--- START ---

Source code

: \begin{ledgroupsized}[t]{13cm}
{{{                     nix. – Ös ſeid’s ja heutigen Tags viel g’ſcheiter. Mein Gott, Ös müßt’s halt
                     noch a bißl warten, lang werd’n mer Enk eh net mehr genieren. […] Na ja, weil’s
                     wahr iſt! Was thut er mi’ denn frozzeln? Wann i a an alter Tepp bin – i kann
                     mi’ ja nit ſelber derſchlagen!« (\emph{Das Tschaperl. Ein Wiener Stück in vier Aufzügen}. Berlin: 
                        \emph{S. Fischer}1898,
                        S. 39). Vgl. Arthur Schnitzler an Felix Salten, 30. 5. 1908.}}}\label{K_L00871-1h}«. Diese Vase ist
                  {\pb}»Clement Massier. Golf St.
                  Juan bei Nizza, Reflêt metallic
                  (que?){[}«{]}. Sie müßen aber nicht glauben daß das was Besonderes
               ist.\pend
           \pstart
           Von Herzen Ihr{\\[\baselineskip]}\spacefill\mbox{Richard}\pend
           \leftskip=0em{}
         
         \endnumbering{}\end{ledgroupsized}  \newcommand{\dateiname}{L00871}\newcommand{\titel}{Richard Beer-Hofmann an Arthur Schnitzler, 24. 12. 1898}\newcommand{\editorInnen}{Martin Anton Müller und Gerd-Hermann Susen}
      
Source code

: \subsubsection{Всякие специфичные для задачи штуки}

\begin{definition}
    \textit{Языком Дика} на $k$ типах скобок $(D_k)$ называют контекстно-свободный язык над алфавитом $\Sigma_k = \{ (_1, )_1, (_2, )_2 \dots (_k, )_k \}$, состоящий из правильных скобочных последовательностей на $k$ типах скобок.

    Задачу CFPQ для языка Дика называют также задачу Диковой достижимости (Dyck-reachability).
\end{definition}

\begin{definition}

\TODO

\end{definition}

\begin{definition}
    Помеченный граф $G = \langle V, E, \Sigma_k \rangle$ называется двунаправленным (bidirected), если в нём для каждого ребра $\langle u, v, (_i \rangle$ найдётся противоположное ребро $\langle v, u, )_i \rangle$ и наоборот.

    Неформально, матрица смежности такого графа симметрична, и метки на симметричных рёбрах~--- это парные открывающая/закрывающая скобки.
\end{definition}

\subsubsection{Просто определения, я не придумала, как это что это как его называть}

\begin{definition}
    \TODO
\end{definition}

--- END ---

**Task item**
Where a line of the records contains the word "subsubsection", copy that line.

**Response area**
: \subsubsection{Всякие специфичные для задачи штуки}
\subsubsection{Просто определения, я не придумала, как это что это как его называть}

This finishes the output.